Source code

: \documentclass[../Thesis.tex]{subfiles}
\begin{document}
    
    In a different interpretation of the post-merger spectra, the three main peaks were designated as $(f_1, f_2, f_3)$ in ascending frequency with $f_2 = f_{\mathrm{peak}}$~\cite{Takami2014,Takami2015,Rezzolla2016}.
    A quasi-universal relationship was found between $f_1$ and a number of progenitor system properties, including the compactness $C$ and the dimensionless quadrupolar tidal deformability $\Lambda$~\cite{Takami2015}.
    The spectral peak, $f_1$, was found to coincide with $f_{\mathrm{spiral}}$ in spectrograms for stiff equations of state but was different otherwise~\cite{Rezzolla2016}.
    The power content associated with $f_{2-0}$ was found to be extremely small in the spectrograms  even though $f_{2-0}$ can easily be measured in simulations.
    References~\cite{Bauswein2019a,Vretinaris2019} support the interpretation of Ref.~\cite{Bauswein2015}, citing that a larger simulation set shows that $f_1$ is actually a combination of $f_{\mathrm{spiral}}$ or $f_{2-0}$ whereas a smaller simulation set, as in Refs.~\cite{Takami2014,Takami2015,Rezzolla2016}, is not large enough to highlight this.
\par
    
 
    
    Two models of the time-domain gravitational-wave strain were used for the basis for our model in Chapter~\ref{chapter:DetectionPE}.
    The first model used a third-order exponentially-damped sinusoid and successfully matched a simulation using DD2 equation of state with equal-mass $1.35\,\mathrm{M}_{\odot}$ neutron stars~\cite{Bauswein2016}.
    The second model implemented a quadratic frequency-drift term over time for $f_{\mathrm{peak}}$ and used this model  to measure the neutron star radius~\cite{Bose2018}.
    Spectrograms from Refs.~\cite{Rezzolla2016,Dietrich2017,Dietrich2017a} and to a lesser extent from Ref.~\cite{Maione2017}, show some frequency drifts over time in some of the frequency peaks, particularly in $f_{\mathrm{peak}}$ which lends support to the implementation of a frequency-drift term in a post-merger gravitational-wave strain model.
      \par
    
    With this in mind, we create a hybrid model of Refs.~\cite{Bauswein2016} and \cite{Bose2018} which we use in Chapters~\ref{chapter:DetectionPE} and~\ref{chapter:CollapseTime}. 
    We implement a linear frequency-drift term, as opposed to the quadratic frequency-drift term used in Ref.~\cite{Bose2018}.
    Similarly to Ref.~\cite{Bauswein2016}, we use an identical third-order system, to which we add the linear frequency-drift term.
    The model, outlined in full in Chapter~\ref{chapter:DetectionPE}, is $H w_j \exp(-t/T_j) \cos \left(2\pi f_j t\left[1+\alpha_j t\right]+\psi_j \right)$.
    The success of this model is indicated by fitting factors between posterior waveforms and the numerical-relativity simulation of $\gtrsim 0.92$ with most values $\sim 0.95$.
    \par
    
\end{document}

********************

» **WORK ITEM**
Your answer should be the lines of the records that hold the string "were".

» **TASK RESPONSE**
    In a different interpretation of the post-merger spectra, the three main peaks were designated as $(f_1, f_2, f_3)$ in ascending frequency with $f_2 = f_{\mathrm{peak}}$~\cite{Takami2014,Takami2015,Rezzolla2016}.
    Two models of the time-domain gravitational-wave strain were used for the basis for our model in Chapter~\ref{chapter:DetectionPE}.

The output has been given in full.